(Source records)
──────
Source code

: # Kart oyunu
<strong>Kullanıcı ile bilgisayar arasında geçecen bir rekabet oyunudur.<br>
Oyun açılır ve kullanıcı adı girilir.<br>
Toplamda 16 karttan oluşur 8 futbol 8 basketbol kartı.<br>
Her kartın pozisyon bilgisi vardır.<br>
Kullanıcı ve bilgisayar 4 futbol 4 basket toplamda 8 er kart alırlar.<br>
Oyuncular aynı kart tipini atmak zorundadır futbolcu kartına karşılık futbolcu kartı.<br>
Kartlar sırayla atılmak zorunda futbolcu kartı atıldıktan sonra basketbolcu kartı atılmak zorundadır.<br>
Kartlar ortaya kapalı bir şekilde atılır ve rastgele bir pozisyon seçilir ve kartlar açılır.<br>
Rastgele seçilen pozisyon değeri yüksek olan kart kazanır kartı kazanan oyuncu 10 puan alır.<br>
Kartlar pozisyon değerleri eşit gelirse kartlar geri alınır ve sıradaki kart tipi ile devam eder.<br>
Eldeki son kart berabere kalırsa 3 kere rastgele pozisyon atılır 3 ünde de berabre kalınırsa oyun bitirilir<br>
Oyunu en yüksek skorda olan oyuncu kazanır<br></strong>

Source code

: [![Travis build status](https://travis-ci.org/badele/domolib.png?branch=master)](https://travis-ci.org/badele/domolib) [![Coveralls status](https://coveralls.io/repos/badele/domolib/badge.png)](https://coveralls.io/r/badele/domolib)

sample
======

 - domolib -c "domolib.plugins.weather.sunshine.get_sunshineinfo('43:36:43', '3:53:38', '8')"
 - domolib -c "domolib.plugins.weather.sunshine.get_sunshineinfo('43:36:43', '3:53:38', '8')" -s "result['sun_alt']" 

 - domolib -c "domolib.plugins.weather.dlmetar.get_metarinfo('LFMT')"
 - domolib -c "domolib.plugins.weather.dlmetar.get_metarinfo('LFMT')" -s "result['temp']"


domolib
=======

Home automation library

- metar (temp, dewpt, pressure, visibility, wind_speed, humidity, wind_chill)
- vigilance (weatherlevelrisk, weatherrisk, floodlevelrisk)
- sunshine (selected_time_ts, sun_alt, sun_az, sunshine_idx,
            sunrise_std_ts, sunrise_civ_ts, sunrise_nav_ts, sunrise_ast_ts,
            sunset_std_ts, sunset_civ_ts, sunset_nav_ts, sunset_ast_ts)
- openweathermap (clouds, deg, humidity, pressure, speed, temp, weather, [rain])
──────
__WORK INSTRUCTION__
Which lines in the data above hold the word "kazanır"? Return each of them.

__SOLUTION TO THE PROBLEM__
Rastgele seçilen pozisyon değeri yüksek olan kart kazanır kartı kazanan oyuncu 10 puan alır.<br>
Oyunu en yüksek skorda olan oyuncu kazanır<br></strong>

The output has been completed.